The team, located in India and the UK, was fortunate to have very talented, enthusiastic and experienced engineers leading the way. It maintained three checklists

  • The Dev design checklist – These included things like feature flags, threat modelling etc.
  • The Test Design checklist – Included primary areas to cover when coming up with test cases for a feature/bug. Things include – performance numbers , error cases, mails with subject/headers having unicode data, large attachments etc.
  • The Test Plan checklist – Execution of Performance/Longevity tests, UI/UX, L10N etc.

Having these checklists gave everyone a baseline to start with when coming up with test cases for a feature. Also, the Test Plan and the Test Design almost always tied to the UACs of the stories being worked on.

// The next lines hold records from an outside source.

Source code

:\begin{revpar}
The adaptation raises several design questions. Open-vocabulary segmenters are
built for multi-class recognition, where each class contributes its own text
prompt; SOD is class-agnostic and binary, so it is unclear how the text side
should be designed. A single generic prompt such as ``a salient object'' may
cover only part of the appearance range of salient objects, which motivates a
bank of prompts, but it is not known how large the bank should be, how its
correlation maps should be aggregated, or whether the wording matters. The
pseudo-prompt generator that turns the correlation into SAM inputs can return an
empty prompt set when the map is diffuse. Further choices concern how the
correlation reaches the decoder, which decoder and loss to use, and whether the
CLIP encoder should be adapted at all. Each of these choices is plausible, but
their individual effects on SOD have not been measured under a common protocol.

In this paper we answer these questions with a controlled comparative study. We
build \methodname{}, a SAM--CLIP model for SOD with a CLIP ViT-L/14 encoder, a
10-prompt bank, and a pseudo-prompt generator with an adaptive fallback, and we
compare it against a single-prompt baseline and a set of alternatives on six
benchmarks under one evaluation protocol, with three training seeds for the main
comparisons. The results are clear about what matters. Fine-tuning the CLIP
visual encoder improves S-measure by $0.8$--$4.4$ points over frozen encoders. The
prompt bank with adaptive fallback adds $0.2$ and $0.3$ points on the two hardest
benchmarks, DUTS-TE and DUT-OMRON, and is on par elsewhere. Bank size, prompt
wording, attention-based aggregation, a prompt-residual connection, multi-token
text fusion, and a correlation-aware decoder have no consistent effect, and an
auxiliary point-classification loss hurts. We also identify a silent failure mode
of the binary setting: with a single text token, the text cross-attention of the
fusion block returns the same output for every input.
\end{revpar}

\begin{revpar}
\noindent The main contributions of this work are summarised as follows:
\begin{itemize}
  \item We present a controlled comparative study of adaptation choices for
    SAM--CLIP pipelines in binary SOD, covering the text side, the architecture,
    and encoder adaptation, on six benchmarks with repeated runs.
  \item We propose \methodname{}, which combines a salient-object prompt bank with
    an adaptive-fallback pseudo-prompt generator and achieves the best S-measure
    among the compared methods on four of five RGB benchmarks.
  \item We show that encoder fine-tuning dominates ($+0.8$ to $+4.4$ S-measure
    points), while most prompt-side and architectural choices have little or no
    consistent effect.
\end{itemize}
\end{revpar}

Once test cases are identified for a feature, the team has a very rigorous “Test case review” meeting where all engineers involved in the feature work, along with senior engineers get together to review and brainstorm the test cases identified. The three checklists mentioned above help a lot in reviewing if the identified test cases and the test plan cover all aspects of the feature.

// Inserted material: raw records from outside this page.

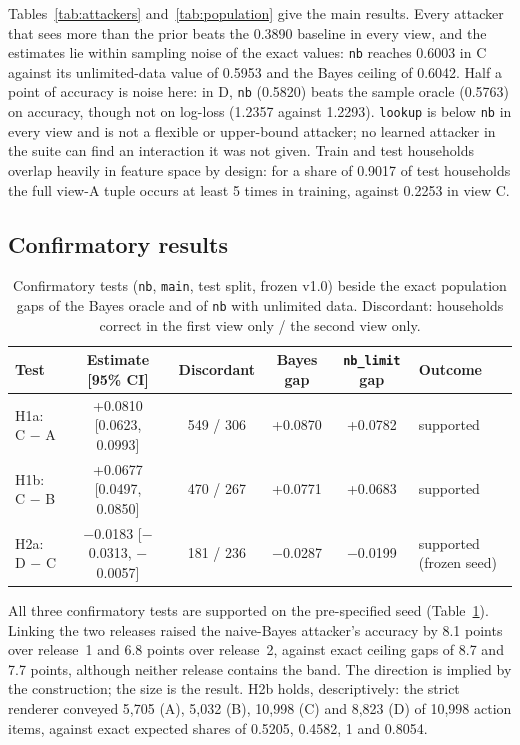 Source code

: \documentclass[11pt]{article}
\newcommand{\code}[1]{\texttt{#1}}
\begin{document}
Tables~\ref{tab:attackers} and~\ref{tab:population} give the main results. Every attacker that sees more than the prior beats the 0.3890 baseline in every view, and the estimates lie within sampling noise of the exact values: \code{nb} reaches 0.6003 in C against its unlimited-data value of 0.5953 and the Bayes ceiling of 0.6042. Half a point of accuracy is noise here: in D, \code{nb} (0.5820) beats the sample oracle (0.5763) on accuracy, though not on log-loss (1.2357 against 1.2293). \code{lookup} is below \code{nb} in every view and is not a flexible or upper-bound attacker; no learned attacker in the suite can find an interaction it was not given. Train and test households overlap heavily in feature space by design: for a share of 0.9017 of test households the full view-A tuple occurs at least 5 times in training, against 0.2253 in view C.

\subsection{Confirmatory results}
\label{sec:confirmatory}

\begin{table}[htbp]
\centering\footnotesize
\caption{Confirmatory tests (\code{nb}, \code{main}, test split, frozen v1.0) beside the exact population gaps of the Bayes oracle and of \code{nb} with unlimited data. Discordant: households correct in the first view only / the second view only.}
\label{tab:confirmatory}
\begin{tabular}{@{}lccccl@{}}
\toprule
Test & Estimate [95\% CI] & Discordant & Bayes gap & \code{nb\_limit} gap & Outcome \\
\midrule
H1a: C $-$ A & +0.0810 [0.0623, 0.0993] & 549 / 306 & +0.0870 & +0.0782 & supported \\
H1b: C $-$ B & +0.0677 [0.0497, 0.0850] & 470 / 267 & +0.0771 & +0.0683 & supported \\
H2a: D $-$ C & $-$0.0183 [$-$0.0313, $-$0.0057] & 181 / 236 & $-$0.0287 & $-$0.0199 & supported (frozen seed) \\
\bottomrule
\end{tabular}
\end{table}

All three confirmatory tests are supported on the pre-specified seed (Table~\ref{tab:confirmatory}). Linking the two releases raised the naive-Bayes attacker's accuracy by 8.1 points over release~1 and 6.8 points over release~2, against exact ceiling gaps of 8.7 and 7.7 points, although neither release contains the band. The direction is implied by the construction; the size is the result. H2b holds, descriptively: the strict renderer conveyed 5,705 (A), 5,032 (B), 10,998 (C) and 8,823 (D) of 10,998 action items, against exact expected shares of 0.5205, 0.4582, 1 and 0.8054.
\end{document}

The Parallel Strategy – Functional testing

Another important thing that the team did very early was to automate everything that could be automated. The team built a very robust, reliable and flexible test automation framework specifically for the product. It can come as a surprise to many – But our team, even during early in the feature development phase, relied on automated testing to test it. That is, automated tests were not just for regression, but for actual feature validation. We achieved this by running the development and test tasks in parallel. That was in turn made possible by having a proper mix of development and automation engineers in each scrum team.

When the developers work on feature design, the automation engineers work on framework design (if needed) and make changes to the test framework to support the new feature. While the development team starts implementing the feature, the automation team starts writing automated test scripts based on the reviewed and agreed upon test cases (using the framework changes that they had just made). So, by the time we have the first couple of meaningful builds from the CI/CD system, there is automation to validate those changes.

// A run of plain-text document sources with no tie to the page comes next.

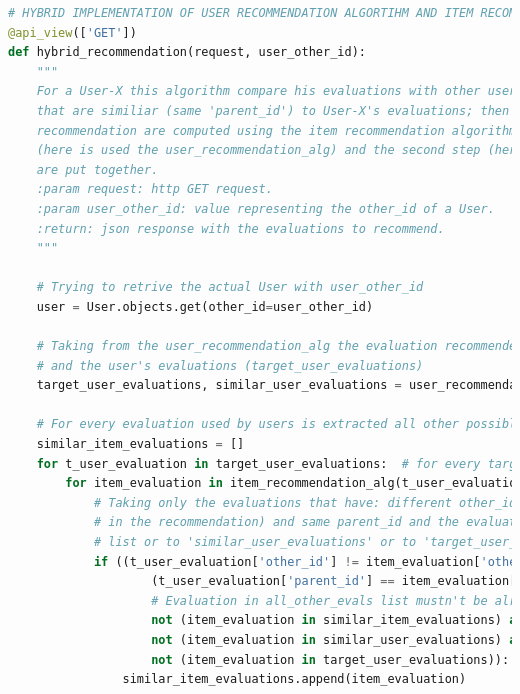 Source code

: \begin{lstlisting}[language=Python, caption={Implementazione di un sistema raccomandazione ibrido
	che metta insieme le Raccomandazioni generate dagli algoritmi Item-based e User-based per le Evaluation presenti in Moon Cloud.}]
# HYBRID IMPLEMENTATION OF USER RECOMMENDATION ALGORTIHM AND ITEM RECOMMENDATION ALGORITHM
@api_view(['GET'])
def hybrid_recommendation(request, user_other_id):
	"""
	For a User-X this algorithm compare his evaluations with other users's evaluations and return all the evaluations
	that are similiar (same 'parent_id') to User-X's evaluations; then from all the evaluations used by the User-X other
	recommendation are computed using the item recommendation algorithm; and all the recommendations from the first step
	(here is used the user_recommendation_alg) and the second step (here is used the item_recommendation_alg)
	are put together.
	:param request: http GET request.
	:param user_other_id: value representing the other_id of a User.
	:return: json response with the evaluations to recommend.
	"""

	# Trying to retrive the actual User with user_other_id
	user = User.objects.get(other_id=user_other_id)

	# Taking from the user_recommendation_alg the evaluation recommended from this approach (similar_user_evaluations)
	# and the user's evaluations (target_user_evaluations)
	target_user_evaluations, similar_user_evaluations = user_recommendation_alg(user_other_id)

	# For every evaluation used by users is extracted all other possible evaluations that have the same 'parent_id'
	similar_item_evaluations = []
	for t_user_evaluation in target_user_evaluations:  # for every target user's evaluations
		for item_evaluation in item_recommendation_alg(t_user_evaluation['other_id']):  # is applied the item_recommendation algorithm
			# Taking only the evaluations that have: different other_id (excluding the target evaluation
			# in the recommendation) and same parent_id and the evaluations that weren't added to 'similar_item_evaluations'
			# list or to 'similar_user_evaluations' or to 'target_user_evaluations'
			if ((t_user_evaluation['other_id'] != item_evaluation['other_id']) and # Evaluations must have different 'id'
					(t_user_evaluation['parent_id'] == item_evaluation['parent_id']) and # Evaluations must have the same 'parent_id'
					# Evaluation in all_other_evals list mustn't be already added to \
					not (item_evaluation in similar_item_evaluations) and # the 'similar_item_evaluations' list,
					not (item_evaluation in similar_user_evaluations) and # the 'similar_user_evaluations' list or
					not (item_evaluation in target_user_evaluations)): # the 'target_user_evaluations' list
				similar_item_evaluations.append(item_evaluation)


\end{lstlisting}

A word on the framework – The test automation framework was fully homegrown and it took considerable effort to make it robust, stable and reliable. But the ROI is way higher than the initial efforts and potential slow down that we might run into. To give an idea of the massiveness of the framework – It supported installing, configuring and running validations on multiple versions of 3 different products – All of them appliance gateways and installation here means installing a complete ISO that includes the OS and the product

Hardware Infrastructure and Automation

By the time I left the company/team, we had over 4000 test cases that had been automated. And these were run on every build of every feature that was under development. On an average, there were at least 4 features and 1 patch release that went in parallel. Which meant, 5 “branches” of code, with at least 3 builds a day on each. 15 builds ( 5 branches x 3 builds), each running 4000 automated tests

At such large numbers, it would take an inordinate amount of time if those were executed serially/sequentially. So, we had to make the test runs parallel. This necessitated the automation around creating test setup (which we called rigs). We had about 50 rigs, and we could create/bring down rigs as needed anytime. The 4000 test cases per run were split across 8 to 12 rigs, depending on how soon we needed the results.

UI/UX strategies

Since these were appliance gateways, with dozens of features, it involved a sophisticated UI. To make sure we guarantee a good UX, we limited the number of supported browsers. As of today, only Edge, Chrome and Firefox are supported. And we also define the supported versions of each browser. Since those have been set and communicated to the customers, the testing happens only on those. The test framework that was referred to earlier had UI components as well, by integrating Selenium and adding some convenience wrappers on top of ot. The UI elements were mapped to XML files, with differences in the UI elements between versions being handled with version specific attributes. This made handling UI changes much easier, instead of having the UI element locators directly embedded in the test script.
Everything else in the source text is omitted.